In the past few months, Modi has managed to win mass favor as he doubled down on his 2016 decision to demonetize the 500 and 1000 currency notes in his ‘fight against black money’. Yet, while his attempts to rebrand India as a global manufacturing and investment hub have garnered global attention, many have been surprised at the slow pace of reforms given Modi’s historic mandate.
In this article, we break down some of the factors that shape India’s current business landscape by identifying what reforms have been passed, the growth of state-based reforms, and the reasons why the federal government has faltered on some of Modi’s more ambitious proposals.
Unlike at the federal level, some states have taken up the challenge to reform labor and land regulations
What reforms have the government actually implemented?
- Passed the Goods and Services Tax (GST) Bill, which will be in effect from July 1
- Created Single, digitized windows for starting a business and complying with labor laws
- Established commercial courts to expedite commercial disputes
- Liberalized foreign direct investment (FDI) policy – most sectors converted to the automatic approval route
- Rationalized bankruptcy and insolvency policies – consolidated existing laws to deal with insolvency while regulating insolvency professionals and introducing a time limit on the bankruptcy process
- Introduced Intellectual Property Rights (IPR) Bill
The strength of these impressive reforms now needs to be bolstered by proper implementation and enforcement.
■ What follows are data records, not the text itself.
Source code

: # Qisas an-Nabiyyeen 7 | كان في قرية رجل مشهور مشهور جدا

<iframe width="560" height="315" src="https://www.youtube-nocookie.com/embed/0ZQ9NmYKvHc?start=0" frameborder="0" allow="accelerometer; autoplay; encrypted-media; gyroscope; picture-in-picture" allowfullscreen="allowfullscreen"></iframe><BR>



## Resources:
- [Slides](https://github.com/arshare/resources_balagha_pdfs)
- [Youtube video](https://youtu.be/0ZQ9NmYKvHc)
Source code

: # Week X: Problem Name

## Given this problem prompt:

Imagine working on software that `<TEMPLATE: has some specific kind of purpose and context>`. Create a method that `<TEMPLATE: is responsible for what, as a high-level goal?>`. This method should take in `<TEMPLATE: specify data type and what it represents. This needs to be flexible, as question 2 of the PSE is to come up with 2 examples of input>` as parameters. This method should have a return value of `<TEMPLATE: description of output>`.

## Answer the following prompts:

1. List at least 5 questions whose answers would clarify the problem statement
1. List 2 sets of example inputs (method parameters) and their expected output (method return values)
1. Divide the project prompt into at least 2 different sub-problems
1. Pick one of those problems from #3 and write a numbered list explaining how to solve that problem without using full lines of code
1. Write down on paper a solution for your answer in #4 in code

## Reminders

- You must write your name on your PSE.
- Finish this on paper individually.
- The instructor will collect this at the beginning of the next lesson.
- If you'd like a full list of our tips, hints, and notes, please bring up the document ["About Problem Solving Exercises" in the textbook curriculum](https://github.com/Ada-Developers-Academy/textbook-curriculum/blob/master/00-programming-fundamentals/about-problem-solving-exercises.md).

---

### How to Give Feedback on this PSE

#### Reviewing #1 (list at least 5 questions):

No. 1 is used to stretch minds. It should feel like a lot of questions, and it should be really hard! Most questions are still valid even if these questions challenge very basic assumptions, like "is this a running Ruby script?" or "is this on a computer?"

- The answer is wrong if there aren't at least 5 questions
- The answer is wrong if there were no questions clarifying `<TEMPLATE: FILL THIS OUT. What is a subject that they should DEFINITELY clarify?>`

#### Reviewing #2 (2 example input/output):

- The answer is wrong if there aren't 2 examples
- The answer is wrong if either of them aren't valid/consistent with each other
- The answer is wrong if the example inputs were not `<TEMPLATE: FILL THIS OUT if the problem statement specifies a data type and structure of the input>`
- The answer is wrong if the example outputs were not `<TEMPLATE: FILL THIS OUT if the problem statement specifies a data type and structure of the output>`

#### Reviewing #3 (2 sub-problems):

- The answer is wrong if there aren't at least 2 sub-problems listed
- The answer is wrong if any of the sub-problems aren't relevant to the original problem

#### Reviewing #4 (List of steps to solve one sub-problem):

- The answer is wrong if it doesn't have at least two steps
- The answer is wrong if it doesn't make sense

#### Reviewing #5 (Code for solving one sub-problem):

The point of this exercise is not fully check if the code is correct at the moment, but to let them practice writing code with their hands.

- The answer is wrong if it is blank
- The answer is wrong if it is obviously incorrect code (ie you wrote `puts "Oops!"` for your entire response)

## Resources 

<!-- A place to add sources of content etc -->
For instance, while a single window exists for opening a business, business owners still have to go through a stifling number of procedures, often subjected to unnecessary delays, to open a business.
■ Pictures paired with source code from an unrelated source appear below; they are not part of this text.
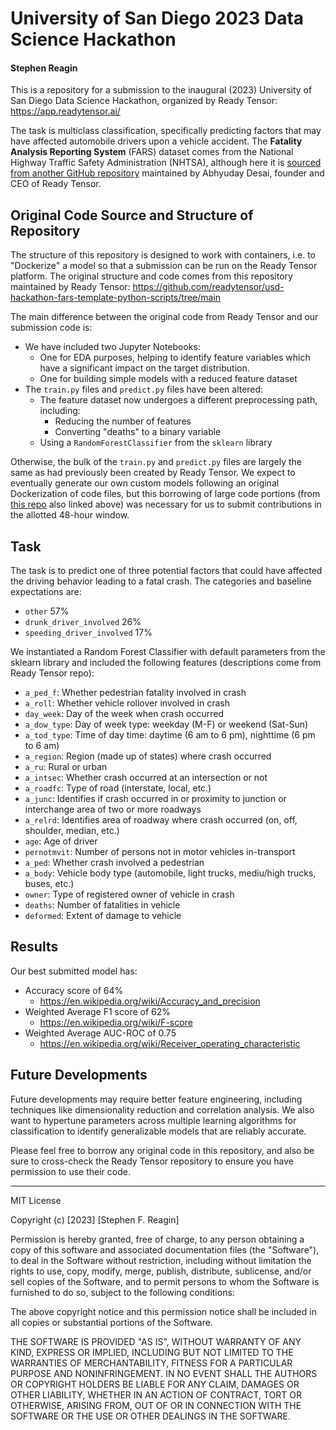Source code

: # University of San Diego 2023 Data Science Hackathon
#### Stephen Reagin
This is a repository for a submission to the inaugural (2023) University of San Diego Data Science Hackathon, organized by Ready Tensor: https://app.readytensor.ai/

The task is multiclass classification, specifically predicting factors that may have affected automobile drivers upon a vehicle accident. The **Fatality Analysis Reporting System** (FARS) dataset comes from the National Highway Traffic Safety Administration (NHTSA), although here it is [sourced from another GitHub repository](https://github.com/readytensor/rt-datasets-fars/tree/main) maintained by Abhyuday Desai, founder and CEO of Ready Tensor.

## Original Code Source and Structure of Repository
The structure of this repository is designed to work with containers, i.e. to "Dockerize" a model so that a submission can be run on the Ready Tensor platform. The original structure and code comes from this repository maintained by Ready Tensor: https://github.com/readytensor/usd-hackathon-fars-template-python-scripts/tree/main

The main difference between the original code from Ready Tensor and our submission code is:
* We have included two Jupyter Notebooks:
  * One for EDA purposes, helping to identify feature variables which have a significant impact on the target distribution.
  * One for building simple models with a reduced feature dataset
* The `train.py` files and `predict.py` files have been altered:
  * The feature dataset now undergoes a different preprocessing path, including:
      * Reducing the number of features
      * Converting "deaths" to a binary variable
  * Using a `RandomForestClassifier` from the `sklearn` library
 
Otherwise, the bulk of the `train.py` and `predict.py` files are largely the same as had previously been created by Ready Tensor. We expect to eventually generate our own custom models following an original Dockerization of code files, but this borrowing of large code portions (from [this repo](https://github.com/readytensor/usd-hackathon-fars-template-python-scripts/tree/main) also linked above) was necessary for us to submit contributions in the allotted 48-hour window.

## Task
The task is to predict one of three potential factors that could have affected the driving behavior leading to a fatal crash. The categories and baseline expectations are:
* `other` 57%
* `drunk_driver_involved` 26%
* `speeding_driver_involved` 17%

We instantiated a Random Forest Classifier with default parameters from the sklearn library and included the following features (descriptions come from Ready Tensor repo):

* `a_ped_f`:  Whether pedestrian fatality involved in crash
* `a_roll`: Whether vehicle rollover involved in crash
* `day_week`: Day of the week when crash occurred
* `a_dow_type`: Day of week type: weekday (M-F) or weekend (Sat-Sun)
* `a_tod_type`: Time of day time: daytime (6 am to 6 pm), nighttime (6 pm to 6 am)
* `a_region`: Region (made up of states) where crash occurred
* `a_ru`: Rural or urban
* `a_intsec`: Whether crash occurred at an intersection or not
* `a_roadfc`: Type of road (interstate, local, etc.)
* `a_junc`: Identifies if crash occurred in or proximity to junction or interchange area of two or more roadways
* `a_relrd`: Identifies area of roadway where crash occurred (on, off, shoulder, median, etc.)
* `age`: Age of driver
* `pernotmvit`: Number of persons not in motor vehicles in-transport
* `a_ped`: Whether crash involved a pedestrian
* `a_body`: Vehicle body type (automobile, light trucks, mediu/high trucks, buses, etc.)
* `owner`: Type of registered owner of vehicle in crash
* `deaths`: Number of fatalities in vehicle
* `deformed`: Extent of damage to vehicle

## Results

Our best submitted model has:
* Accuracy score of 64%
  * https://en.wikipedia.org/wiki/Accuracy_and_precision
* Weighted Average F1 score of 62%
  * https://en.wikipedia.org/wiki/F-score
* Weighted Average AUC-ROC of 0.75
  * https://en.wikipedia.org/wiki/Receiver_operating_characteristic
  
## Future Developments

Future developments may require better feature engineering, including techniques like dimensionality reduction and correlation analysis. We also want to hypertune parameters across multiple learning algorithms for classification to identify generalizable models that are reliably accurate.

Please feel free to borrow any original code in this repository, and also be sure to cross-check the Ready Tensor repository to ensure you have permission to use their code.

---

MIT License

Copyright (c) [2023] [Stephen F. Reagin]

Permission is hereby granted, free of charge, to any person obtaining a copy
of this software and associated documentation files (the "Software"), to deal
in the Software without restriction, including without limitation the rights
to use, copy, modify, merge, publish, distribute, sublicense, and/or sell
copies of the Software, and to permit persons to whom the Software is
furnished to do so, subject to the following conditions:

The above copyright notice and this permission notice shall be included in all
copies or substantial portions of the Software.

THE SOFTWARE IS PROVIDED "AS IS", WITHOUT WARRANTY OF ANY KIND, EXPRESS OR
IMPLIED, INCLUDING BUT NOT LIMITED TO THE WARRANTIES OF MERCHANTABILITY,
FITNESS FOR A PARTICULAR PURPOSE AND NONINFRINGEMENT. IN NO EVENT SHALL THE
AUTHORS OR COPYRIGHT HOLDERS BE LIABLE FOR ANY CLAIM, DAMAGES OR OTHER
LIABILITY, WHETHER IN AN ACTION OF CONTRACT, TORT OR OTHERWISE, ARISING FROM,
OUT OF OR IN CONNECTION WITH THE SOFTWARE OR THE USE OR OTHER DEALINGS IN THE
SOFTWARE.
To transform India’s business environment, the federal government needs to ensure efficiency at the operative level – securing approvals, permits, and speeding up processing times.
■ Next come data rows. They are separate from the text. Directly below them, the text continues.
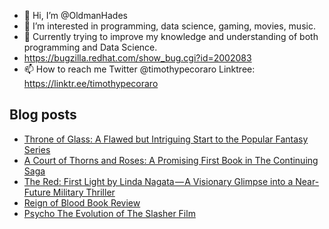 - 👋 Hi, I’m @OldmanHades
- 👀 I’m interested in programming, data science, gaming, movies, music.
- 🌱 Currently trying to improve my knowledge and understanding of both programming and Data Science.
- https://bugzilla.redhat.com/show_bug.cgi?id=2002083
- 📫 How to reach me Twitter @timothypecoraro
Linktree: https://linktr.ee/timothypecoraro

## Blog posts
<!-- BLOG-POST-LIST:START -->
- [Throne of Glass: A Flawed but Intriguing Start to the Popular Fantasy Series](https://medium.com/@timothypecoraro/throne-of-glass-a-flawed-but-intriguing-start-to-the-popular-fantasy-series-2e50ad23bab9?source=rss-5097f5c9b801------2)
- [A Court of Thorns and Roses: A Promising First Book in The Continuing Saga](https://medium.com/@timothypecoraro/a-court-of-thorns-and-roses-a-promising-first-book-in-the-continuing-saga-6493546c08d1?source=rss-5097f5c9b801------2)
- [The Red: First Light by Linda Nagata — A Visionary Glimpse into a Near-Future Military Thriller](https://medium.com/@timothypecoraro/the-red-first-light-by-linda-nagata-a-visionary-glimpse-into-a-near-future-military-thriller-ca55a4664ee3?source=rss-5097f5c9b801------2)
- [Reign of Blood Book Review](https://medium.com/@timothypecoraro/reign-of-blood-book-review-d2b3f78adb69?source=rss-5097f5c9b801------2)
- [Psycho The Evolution of The Slasher Film](https://medium.com/@timothypecoraro/psycho-the-evolution-of-the-slasher-film-7d3de7a440d6?source=rss-5097f5c9b801------2)
<!-- BLOG-POST-LIST:END -->

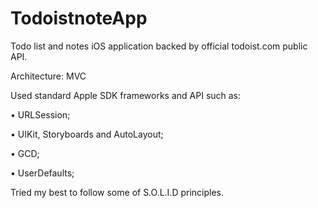 # TodoistnoteApp

Todo list and notes iOS application backed by official todoist.com public API.

Architecture: MVC

Used standard Apple SDK frameworks and API such as:

• URLSession;

• UIKit, Storyboards and AutoLayout;

• GCD;

• UserDefaults;

Tried my best to follow some of S.O.L.I.D principles.



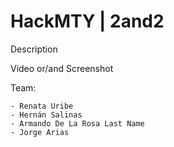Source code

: # HackMTY | 2and2

Description

Video or/and Screenshot

Team: 

    - Renata Uribe
    - Hernán Salinas
    - Armando De La Rosa Last Name
    - Jorge Arias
In September 2014, PM Modi announced his ‘Make in India’ campaign – an initiative that seeks to kick-start India’s lagging manufacturing sector. While billions of dollars have begun to enter India, a stronger manufacturing ecosystem is needed for India to actually compete with its regional manufacturing rivals.
Key areas like tax reform, contract compliance, cross-border agreements, and construction regulation need to be supported with improved logistics infrastructure as well as internet connectivity to make India’s manufacturing ecosystem a compelling proposition for foreign investors.
Indeed, two major reforms vital to establishing India as a global manufacturing hub – land acquisition and labor relations – remain elusive for the federal government. Nevertheless, these reforms are seeing greater success in individual states.
Some states are rising to the challenge
Unlike at the federal level, some states have taken up the challenge to reform labor and land regulations. Individual states have begun drafting and passing their own amendments to the 2013 Land Bill as well as simplifying labor laws to help businesses open and maintain smaller factories.
The states of Rajasthan, Gujarat, Tamil Nadu, Andhra Pradesh, and recently created Telangana are leading these reform initiatives.